◆ What you have to do ◆
Every line with the string "interface" in it belongs in your answer, so copy them all from the data.

Stored dataset items:
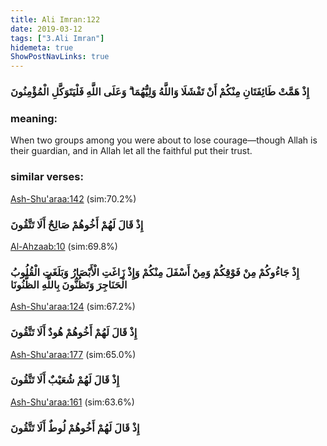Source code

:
 ```yaml
---
title: Ali Imran:122
date: 2019-03-12
tags: ["3.Ali Imran"]
hidemeta: true 
ShowPostNavLinks: true 
---
```

### إِذْ هَمَّتْ طَائِفَتَانِ مِنْكُمْ أَنْ تَفْشَلَا وَاللَّهُ وَلِيُّهُمَا ۗ وَعَلَى اللَّهِ فَلْيَتَوَكَّلِ الْمُؤْمِنُونَ
### meaning: 
When two groups among you were about to lose courage—though Allah is their guardian, and in Allah let all the faithful put their trust.
### similar verses: 

[Ash-Shu'araa:142](/26/142) (sim:70.2%)

### إِذْ قَالَ لَهُمْ أَخُوهُمْ صَالِحٌ أَلَا تَتَّقُونَ

[Al-Ahzaab:10](/33/10) (sim:69.8%)

### إِذْ جَاءُوكُمْ مِنْ فَوْقِكُمْ وَمِنْ أَسْفَلَ مِنْكُمْ وَإِذْ زَاغَتِ الْأَبْصَارُ وَبَلَغَتِ الْقُلُوبُ الْحَنَاجِرَ وَتَظُنُّونَ بِاللَّهِ الظُّنُونَا

[Ash-Shu'araa:124](/26/124) (sim:67.2%)

### إِذْ قَالَ لَهُمْ أَخُوهُمْ هُودٌ أَلَا تَتَّقُونَ

[Ash-Shu'araa:177](/26/177) (sim:65.0%)

### إِذْ قَالَ لَهُمْ شُعَيْبٌ أَلَا تَتَّقُونَ

[Ash-Shu'araa:161](/26/161) (sim:63.6%)

### إِذْ قَالَ لَهُمْ أَخُوهُمْ لُوطٌ أَلَا تَتَّقُونَ

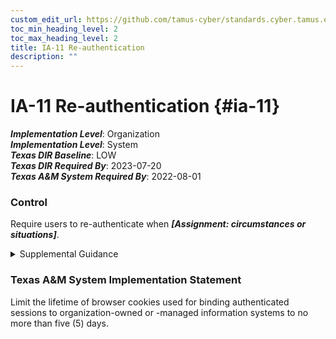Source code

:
 ```yaml
---
custom_edit_url: https://github.com/tamus-cyber/standards.cyber.tamus.edu/tree/main/static/content/tamus.edu/TAMUS_profile.xml
toc_min_heading_level: 2
toc_max_heading_level: 2
title: IA-11 Re-authentication
description: ""
---
```


# IA-11 Re-authentication {#ia-11}

_**Implementation Level**_: Organization\
_**Implementation Level**_: System\
_**Texas DIR Baseline**_: LOW\
_**Texas DIR Required By**_: 2023-07-20\
_**Texas A&M System Required By**_: 2022-08-01

### Control

Require users to re-authenticate when _**[Assignment: circumstances or situations]**_.

<details>
  <summary>Supplemental Guidance</summary>

Require users to re-authenticate when _**[Assignment: circumstances or situations]**_.

</details>

### Texas A&M System Implementation Statement

Limit the lifetime of browser cookies used for binding authenticated sessions to organization-owned or -managed information systems to no more than five (5) days.

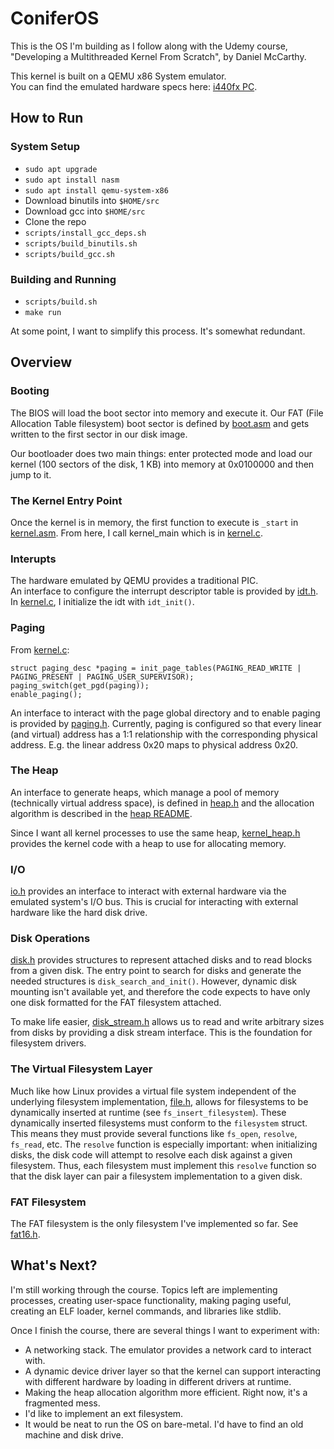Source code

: # ConiferOS
This is the OS I'm building as I follow along with
the Udemy course, "Developing a Multithreaded Kernel From Scratch", 
by Daniel McCarthy.

This kernel is built on a QEMU x86 System emulator.  
You can find the emulated hardware specs here: [i440fx PC](https://www.qemu.org/docs/master/system/i386/pc.html).

## How to Run
### System Setup
- `sudo apt upgrade`
- `sudo apt install nasm`
- `sudo apt install qemu-system-x86`
- Download binutils into `$HOME/src`
- Download gcc into `$HOME/src`
- Clone the repo
- `scripts/install_gcc_deps.sh`
- `scripts/build_binutils.sh`
- `scripts/build_gcc.sh`
### Building and Running
- `scripts/build.sh`
- `make run`

At some point, I want to simplify this process.  It's somewhat redundant.

## Overview

### Booting
The BIOS will load the boot sector into memory and execute it.
Our FAT (File Allocation Table filesystem) boot sector is defined by [boot.asm](src/boot/boot.asm) and gets written to the first sector in our disk image.

Our bootloader does two main things: enter protected mode and load our kernel (100 sectors of the disk, 1 KB) into memory at 0x0100000 and then jump to it.

### The Kernel Entry Point
Once the kernel is in memory, the first function to execute is
`_start` in [kernel.asm](src/kernel.asm).  From here, I call kernel_main
which is in [kernel.c](src/kernel.c).  

### Interupts
The hardware emulated by QEMU provides a traditional PIC.  
An interface to configure the interrupt descriptor table is provided by 
[idt.h](src/idt/idt.h). In [kernel.c](src/kernel.c), I initialize the idt with `idt_init()`.

### Paging
From [kernel.c](src/kernel.c):
```
struct paging_desc *paging = init_page_tables(PAGING_READ_WRITE | PAGING_PRESENT | PAGING_USER_SUPERVISOR);
paging_switch(get_pgd(paging));
enable_paging();
```

An interface to interact with the page global directory and to enable paging is provided by 
[paging.h](src/memory/paging/paging.h).  Currently, paging is configured so that every linear (and virtual) address 
has a 1:1 relationship with the corresponding physical address. E.g. the linear address 0x20 maps to physical address 0x20.

### The Heap
An interface to generate heaps, which manage a pool of memory (technically virtual address space),
is defined in [heap.h](src/memory/heap/heap.h) and the allocation algorithm is described in 
the [heap README](src/memory/heap/README.md).  

Since I want all kernel processes to use the same heap, [kernel_heap.h](src/memory/heap/kernel_heap.h)
provides the kernel code with a heap to use for allocating memory.

### I/O
[io.h](src/io/io.h) provides an interface to interact with external hardware via the 
emulated system's I/O bus.  This is crucial for interacting with external hardware like
the hard disk drive.

### Disk Operations
[disk.h](src/disk/disk.h) provides structures to represent attached disks and to 
read blocks from a given disk.  The entry point to search for disks and generate the needed structures is `disk_search_and_init()`.
However, dynamic disk mounting isn't available yet,
and therefore the code expects to have only one disk formatted for the FAT filesystem attached.

To make life easier, [disk_stream.h](src/disk/disk_stream.h) allows us to read and write arbitrary sizes from disks 
by providing a disk stream interface.  This is the foundation for filesystem drivers.

### The Virtual Filesystem Layer
Much like how Linux provides a virtual file system independent of the underlying 
filesystem implementation, [file.h](src/fs/file.h), allows for filesystems to be dynamically inserted at runtime
(see `fs_insert_filesystem`).  These dynamically inserted filesystems must conform to the 
`filesystem` struct.  This means they must provide several functions like `fs_open`, `resolve`, `fs_read`, etc.
The `resolve` function is especially important: when initializing disks, the disk code will attempt to resolve each
disk against a given filesystem.  Thus, each filesystem must implement this `resolve` function so that the disk layer can pair 
a filesystem implementation to a given disk.

### FAT Filesystem
The FAT filesystem is the only filesystem I've implemented so far.  See [fat16.h](src/fs/fat/fat16.h).

## What's Next?
I'm still working through the course.  Topics left are implementing processes, creating user-space
functionality, making paging useful, creating an ELF loader, kernel commands, and libraries like stdlib.

Once I finish the course, there are several things I want to experiment with:
- A networking stack.  The emulator provides a network card to interact with.
- A dynamic device driver layer so that the kernel can support interacting with different hardware by loading in different drivers at runtime.
- Making the heap allocation algorithm more efficient.  Right now, it's a fragmented mess. 
- I'd like to implement an ext filesystem.
- It would be neat to run the OS on bare-metal. I'd have to find an old machine and disk drive.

◆ Response area ◆
An interface to configure the interrupt descriptor table is provided by 
An interface to interact with the page global directory and to enable paging is provided by 
An interface to generate heaps, which manage a pool of memory (technically virtual address space),
[io.h](src/io/io.h) provides an interface to interact with external hardware via the 
by providing a disk stream interface.  This is the foundation for filesystem drivers.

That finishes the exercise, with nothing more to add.